▸ **Problem**
The answer must be every entry, given again word for word.

+++ Supplied records +++

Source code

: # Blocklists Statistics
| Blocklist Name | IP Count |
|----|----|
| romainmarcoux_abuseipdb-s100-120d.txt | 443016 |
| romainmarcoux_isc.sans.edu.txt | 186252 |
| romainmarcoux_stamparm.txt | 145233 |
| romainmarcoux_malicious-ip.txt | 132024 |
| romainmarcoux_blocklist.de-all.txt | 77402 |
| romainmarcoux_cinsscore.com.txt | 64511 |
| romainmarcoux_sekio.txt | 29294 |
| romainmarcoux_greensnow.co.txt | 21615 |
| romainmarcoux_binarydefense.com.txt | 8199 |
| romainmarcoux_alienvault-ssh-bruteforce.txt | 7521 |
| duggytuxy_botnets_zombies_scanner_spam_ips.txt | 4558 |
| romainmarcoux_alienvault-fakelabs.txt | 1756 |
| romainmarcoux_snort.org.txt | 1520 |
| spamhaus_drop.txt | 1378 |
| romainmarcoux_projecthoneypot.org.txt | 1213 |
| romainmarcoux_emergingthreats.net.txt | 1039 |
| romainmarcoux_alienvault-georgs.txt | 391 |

+++

▸ **Task answer**
Source code

: # Blocklists Statistics
| Blocklist Name | IP Count |
|----|----|
| romainmarcoux_abuseipdb-s100-120d.txt | 443016 |
| romainmarcoux_isc.sans.edu.txt | 186252 |
| romainmarcoux_stamparm.txt | 145233 |
| romainmarcoux_malicious-ip.txt | 132024 |
| romainmarcoux_blocklist.de-all.txt | 77402 |
| romainmarcoux_cinsscore.com.txt | 64511 |
| romainmarcoux_sekio.txt | 29294 |
| romainmarcoux_greensnow.co.txt | 21615 |
| romainmarcoux_binarydefense.com.txt | 8199 |
| romainmarcoux_alienvault-ssh-bruteforce.txt | 7521 |
| duggytuxy_botnets_zombies_scanner_spam_ips.txt | 4558 |
| romainmarcoux_alienvault-fakelabs.txt | 1756 |
| romainmarcoux_snort.org.txt | 1520 |
| spamhaus_drop.txt | 1378 |
| romainmarcoux_projecthoneypot.org.txt | 1213 |
| romainmarcoux_emergingthreats.net.txt | 1039 |
| romainmarcoux_alienvault-georgs.txt | 391 |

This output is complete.